Amazon S3 offers industry-leading scalability and availability, and customers often use Amazon S3 as a backup target, for data from on-premise systems, including Linux or Windows servers. Usually, the AWS CLI is used in a script to copy/upload these backups to Amazon S3. Customers may struggle to ensure that these backup uploads are successful, and if they fail, to notify teams to resolve the issue. Amazon S3 Event Notifications provides a mechanism for initiating events when backups are uploaded to an Amazon S3 bucket.

This pattern uses AWS serverless services to implement an event-driven approach to monitor backup files in Amazon S3. It will create an Amazon S3 trigger to invoke a Lambda function when backups are copied into the Amazon S3 bucket, that will publish a custom metric to Amazon CloudWatch, based on the backup data in Amazon S3. Amazon CloudWatch dashboards will allow customers to monitor all backups in a single graph, and CloudWatch alarms will send notifications when backup uploads to Amazon S3 fail, to help customers quickly resolve failing backups. This pattern will create a CloudWatch dashboard like this:

Screenshot

Prerequisites

Assumptions

You can choose how to structure your backup data in the Amazon S3 bucket, based on your current setup. The default behaviour of the Lambda function assumes that in the root of the bucket, there will be folders (Amazon S3 prefixes) that hold backup files (objects) for different types of systems, applications, locations, customers, or any other structure you want to monitor. E.g. lets say you have three different types of applications that you are backing up data for: a web application, a CRM application, and a database.
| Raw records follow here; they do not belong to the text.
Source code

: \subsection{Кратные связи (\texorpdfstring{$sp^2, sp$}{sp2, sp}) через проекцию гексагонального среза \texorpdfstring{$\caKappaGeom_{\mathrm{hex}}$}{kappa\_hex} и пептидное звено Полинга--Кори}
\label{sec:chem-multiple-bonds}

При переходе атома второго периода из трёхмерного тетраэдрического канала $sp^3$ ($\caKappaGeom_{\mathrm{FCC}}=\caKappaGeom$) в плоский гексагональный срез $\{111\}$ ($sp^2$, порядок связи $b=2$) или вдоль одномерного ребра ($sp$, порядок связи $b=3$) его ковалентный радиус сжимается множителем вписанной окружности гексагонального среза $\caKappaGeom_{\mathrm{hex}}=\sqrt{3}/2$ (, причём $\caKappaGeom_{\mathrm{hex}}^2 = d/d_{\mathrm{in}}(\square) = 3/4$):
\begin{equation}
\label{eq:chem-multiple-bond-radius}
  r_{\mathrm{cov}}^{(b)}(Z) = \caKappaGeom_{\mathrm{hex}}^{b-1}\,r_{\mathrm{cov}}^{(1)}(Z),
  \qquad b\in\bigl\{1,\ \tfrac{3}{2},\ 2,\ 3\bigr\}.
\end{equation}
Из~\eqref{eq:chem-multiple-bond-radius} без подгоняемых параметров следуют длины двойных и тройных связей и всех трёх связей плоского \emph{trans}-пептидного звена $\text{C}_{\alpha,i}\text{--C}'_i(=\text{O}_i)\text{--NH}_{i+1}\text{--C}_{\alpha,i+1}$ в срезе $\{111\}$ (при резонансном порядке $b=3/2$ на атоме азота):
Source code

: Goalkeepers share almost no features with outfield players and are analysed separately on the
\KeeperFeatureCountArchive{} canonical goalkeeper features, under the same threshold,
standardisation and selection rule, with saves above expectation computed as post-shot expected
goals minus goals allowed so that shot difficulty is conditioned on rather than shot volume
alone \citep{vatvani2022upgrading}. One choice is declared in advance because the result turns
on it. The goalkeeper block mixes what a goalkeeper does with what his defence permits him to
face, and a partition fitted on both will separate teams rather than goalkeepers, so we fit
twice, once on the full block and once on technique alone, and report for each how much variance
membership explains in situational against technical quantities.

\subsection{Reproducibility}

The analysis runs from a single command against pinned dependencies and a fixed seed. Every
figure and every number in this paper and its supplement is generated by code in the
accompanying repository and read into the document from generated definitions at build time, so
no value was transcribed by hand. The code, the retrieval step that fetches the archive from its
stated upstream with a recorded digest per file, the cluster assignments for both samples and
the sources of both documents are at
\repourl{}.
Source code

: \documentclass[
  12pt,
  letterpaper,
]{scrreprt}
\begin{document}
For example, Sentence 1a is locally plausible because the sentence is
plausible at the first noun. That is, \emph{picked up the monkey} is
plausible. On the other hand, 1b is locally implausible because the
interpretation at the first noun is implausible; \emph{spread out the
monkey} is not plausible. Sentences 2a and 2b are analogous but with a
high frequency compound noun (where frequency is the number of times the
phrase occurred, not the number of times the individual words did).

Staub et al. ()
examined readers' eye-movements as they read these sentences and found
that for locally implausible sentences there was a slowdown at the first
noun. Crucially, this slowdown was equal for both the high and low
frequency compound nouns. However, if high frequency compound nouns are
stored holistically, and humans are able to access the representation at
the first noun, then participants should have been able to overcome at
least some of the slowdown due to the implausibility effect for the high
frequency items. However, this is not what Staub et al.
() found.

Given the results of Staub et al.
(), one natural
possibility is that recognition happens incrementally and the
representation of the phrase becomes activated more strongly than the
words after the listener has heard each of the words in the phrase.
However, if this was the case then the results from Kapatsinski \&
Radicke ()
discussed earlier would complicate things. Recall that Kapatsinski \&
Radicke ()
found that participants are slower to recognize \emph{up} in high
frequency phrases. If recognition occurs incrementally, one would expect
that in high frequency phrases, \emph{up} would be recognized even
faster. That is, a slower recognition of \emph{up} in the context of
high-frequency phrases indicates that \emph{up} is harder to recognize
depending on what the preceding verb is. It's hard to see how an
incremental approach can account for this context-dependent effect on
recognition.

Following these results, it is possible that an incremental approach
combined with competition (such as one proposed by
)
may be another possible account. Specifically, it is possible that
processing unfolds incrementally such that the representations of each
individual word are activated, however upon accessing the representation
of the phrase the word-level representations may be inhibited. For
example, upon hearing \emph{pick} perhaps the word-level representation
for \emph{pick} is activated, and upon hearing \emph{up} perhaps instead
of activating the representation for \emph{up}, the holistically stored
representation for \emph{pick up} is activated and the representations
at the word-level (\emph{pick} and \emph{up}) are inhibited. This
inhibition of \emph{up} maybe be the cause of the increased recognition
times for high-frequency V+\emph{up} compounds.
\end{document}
In this case, each application will be backed up to three different folders in the same bucket, namely:

- web
- crm
- db

Or they could be for systems in different locations, and then the different folders could be:

- johannesburg
- capetown

Assuming these systems run on on-premise servers, or even on Amazon EC2 instances, once you have created the backups, some script on each of those servers could use (probably scheduled from cron to run daily or at some other regular internal) the AWS CLI S3 copy command to copy the backup files to the bucket: (Note: you must edit the placeholders )
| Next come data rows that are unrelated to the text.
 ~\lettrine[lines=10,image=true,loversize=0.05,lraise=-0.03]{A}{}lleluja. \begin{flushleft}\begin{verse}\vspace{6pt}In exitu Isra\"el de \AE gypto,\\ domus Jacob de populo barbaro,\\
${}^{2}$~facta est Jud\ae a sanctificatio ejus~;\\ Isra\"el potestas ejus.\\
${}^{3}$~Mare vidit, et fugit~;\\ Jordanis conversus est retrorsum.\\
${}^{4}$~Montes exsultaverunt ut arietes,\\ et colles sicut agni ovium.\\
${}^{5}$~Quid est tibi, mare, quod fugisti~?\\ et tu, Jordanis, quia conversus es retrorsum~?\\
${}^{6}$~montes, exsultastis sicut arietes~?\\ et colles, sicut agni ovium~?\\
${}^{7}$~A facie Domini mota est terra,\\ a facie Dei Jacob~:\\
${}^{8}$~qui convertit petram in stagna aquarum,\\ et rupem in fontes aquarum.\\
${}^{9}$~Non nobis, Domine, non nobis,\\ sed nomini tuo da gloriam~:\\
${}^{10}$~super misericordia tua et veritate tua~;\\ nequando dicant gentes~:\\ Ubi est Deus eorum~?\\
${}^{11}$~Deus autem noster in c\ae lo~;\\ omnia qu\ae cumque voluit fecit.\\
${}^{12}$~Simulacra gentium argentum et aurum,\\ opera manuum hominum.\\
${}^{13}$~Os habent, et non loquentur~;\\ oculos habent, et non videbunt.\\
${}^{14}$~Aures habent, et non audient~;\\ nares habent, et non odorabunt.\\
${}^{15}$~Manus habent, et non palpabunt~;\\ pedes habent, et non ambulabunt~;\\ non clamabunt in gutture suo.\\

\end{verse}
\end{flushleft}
aws s3 cp {source backup files} s3://{MyBucket}/{system}/

or using sync:

aws s3 sync . s3://{MyBucket}/{system}

These are some examples, where you upload backups for 'web' and 'crm', to the Amazon S3 Glacier Deep Archive storage class:

aws s3 cp /web/backup-2023-09-14.tar.gz s3://myuniquebucket/web/ --storage-class DEEP_ARCHIVE

aws s3 cp /crm/backup-2023-09-14.tar.gz s3://myuniquebucket/crm/ --storage-class DEEP_ARCHIVE

This line below in the AWS Lambda CustomMetrics function determines the folder name, which is the metric we will monitor in CloudWatch.
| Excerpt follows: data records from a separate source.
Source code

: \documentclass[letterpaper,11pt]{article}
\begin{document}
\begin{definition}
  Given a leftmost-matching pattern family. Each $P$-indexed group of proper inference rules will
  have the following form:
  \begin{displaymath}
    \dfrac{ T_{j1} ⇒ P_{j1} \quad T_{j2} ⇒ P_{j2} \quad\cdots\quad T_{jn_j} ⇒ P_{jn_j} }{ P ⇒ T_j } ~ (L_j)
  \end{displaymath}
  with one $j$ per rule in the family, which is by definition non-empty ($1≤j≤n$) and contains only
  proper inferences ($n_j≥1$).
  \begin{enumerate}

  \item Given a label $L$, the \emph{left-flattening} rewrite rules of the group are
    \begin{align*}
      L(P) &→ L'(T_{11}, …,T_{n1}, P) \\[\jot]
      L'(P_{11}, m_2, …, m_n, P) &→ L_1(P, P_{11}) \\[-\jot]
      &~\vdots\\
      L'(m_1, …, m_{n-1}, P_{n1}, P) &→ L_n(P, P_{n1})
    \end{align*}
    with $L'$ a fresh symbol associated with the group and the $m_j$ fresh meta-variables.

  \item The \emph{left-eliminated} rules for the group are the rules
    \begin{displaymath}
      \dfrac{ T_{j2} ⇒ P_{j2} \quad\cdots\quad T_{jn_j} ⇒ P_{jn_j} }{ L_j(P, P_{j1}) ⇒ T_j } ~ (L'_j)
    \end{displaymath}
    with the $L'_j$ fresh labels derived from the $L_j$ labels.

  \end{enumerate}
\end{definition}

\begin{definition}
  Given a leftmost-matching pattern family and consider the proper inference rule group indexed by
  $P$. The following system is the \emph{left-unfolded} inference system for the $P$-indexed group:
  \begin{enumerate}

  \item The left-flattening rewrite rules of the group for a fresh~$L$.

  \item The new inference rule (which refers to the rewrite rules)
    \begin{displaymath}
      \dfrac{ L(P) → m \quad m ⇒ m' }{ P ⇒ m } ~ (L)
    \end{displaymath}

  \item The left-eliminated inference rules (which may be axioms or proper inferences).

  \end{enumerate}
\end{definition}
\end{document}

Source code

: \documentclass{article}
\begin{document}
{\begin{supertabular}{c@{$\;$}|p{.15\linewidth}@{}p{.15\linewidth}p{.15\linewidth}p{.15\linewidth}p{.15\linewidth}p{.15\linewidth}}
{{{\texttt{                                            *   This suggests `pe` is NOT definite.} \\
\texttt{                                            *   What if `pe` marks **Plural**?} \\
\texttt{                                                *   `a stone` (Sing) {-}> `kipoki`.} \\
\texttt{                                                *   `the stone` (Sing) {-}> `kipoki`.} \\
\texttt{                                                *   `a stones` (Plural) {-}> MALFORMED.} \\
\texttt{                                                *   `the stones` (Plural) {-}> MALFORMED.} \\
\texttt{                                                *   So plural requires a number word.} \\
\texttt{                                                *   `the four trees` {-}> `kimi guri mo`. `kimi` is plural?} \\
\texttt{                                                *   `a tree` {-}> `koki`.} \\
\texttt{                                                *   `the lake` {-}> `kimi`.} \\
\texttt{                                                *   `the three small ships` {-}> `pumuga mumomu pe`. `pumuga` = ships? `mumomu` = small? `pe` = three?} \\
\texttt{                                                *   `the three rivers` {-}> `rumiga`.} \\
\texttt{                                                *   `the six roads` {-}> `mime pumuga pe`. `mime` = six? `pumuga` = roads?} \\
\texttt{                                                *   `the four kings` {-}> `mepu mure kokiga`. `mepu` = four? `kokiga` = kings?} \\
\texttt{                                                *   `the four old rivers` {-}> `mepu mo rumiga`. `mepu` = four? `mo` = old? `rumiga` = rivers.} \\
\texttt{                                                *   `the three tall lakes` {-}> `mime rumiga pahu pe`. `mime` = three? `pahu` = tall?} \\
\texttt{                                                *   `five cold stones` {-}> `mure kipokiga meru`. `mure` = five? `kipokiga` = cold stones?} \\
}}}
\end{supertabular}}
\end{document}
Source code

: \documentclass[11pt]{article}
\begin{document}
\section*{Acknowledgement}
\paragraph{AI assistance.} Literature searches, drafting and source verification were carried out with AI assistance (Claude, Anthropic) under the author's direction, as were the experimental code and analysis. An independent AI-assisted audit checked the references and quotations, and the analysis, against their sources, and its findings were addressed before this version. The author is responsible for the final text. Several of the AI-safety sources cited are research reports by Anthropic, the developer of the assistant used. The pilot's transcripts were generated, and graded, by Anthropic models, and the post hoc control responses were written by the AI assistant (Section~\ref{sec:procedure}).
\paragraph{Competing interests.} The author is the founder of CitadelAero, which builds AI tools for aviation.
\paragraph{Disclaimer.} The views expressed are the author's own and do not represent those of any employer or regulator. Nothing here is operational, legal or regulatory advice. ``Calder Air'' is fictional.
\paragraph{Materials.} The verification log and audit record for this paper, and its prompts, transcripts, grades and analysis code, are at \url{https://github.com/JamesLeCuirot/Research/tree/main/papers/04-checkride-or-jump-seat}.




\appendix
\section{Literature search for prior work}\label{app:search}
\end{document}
metric_name = filename.split("/")[0]

That assumes that the root of the S3 bucket contains the folders with the backups files, like this:

S3Bucket
   ├── crm
   ├── db
   └── web

This can be customised based on the file or directory structure of your backup data. So if your backup data folders for each system are not in the root of the S3 bucket, like this:

S3Bucket
└── Applications
    ├── crm
    ├── db
    └── web

then changing the line below would make sure that the Applications folder is ignored, and metrics are created for the system folders:

metric_name = filename.split("/")[1]

Architecture

  • Amazon S3
  • Amazon Lambda
  • Amazon CloudWatch
  • Amazon SNS

Architecture

Deploy using AWS SAM

Follow these steps to deploy this pattern.

Clone the repo

You can use any terminal, the AWS Cloud9 IDE, or any another IDE (for example, Visual Studio Code or IntelliJ IDEA) for this pattern.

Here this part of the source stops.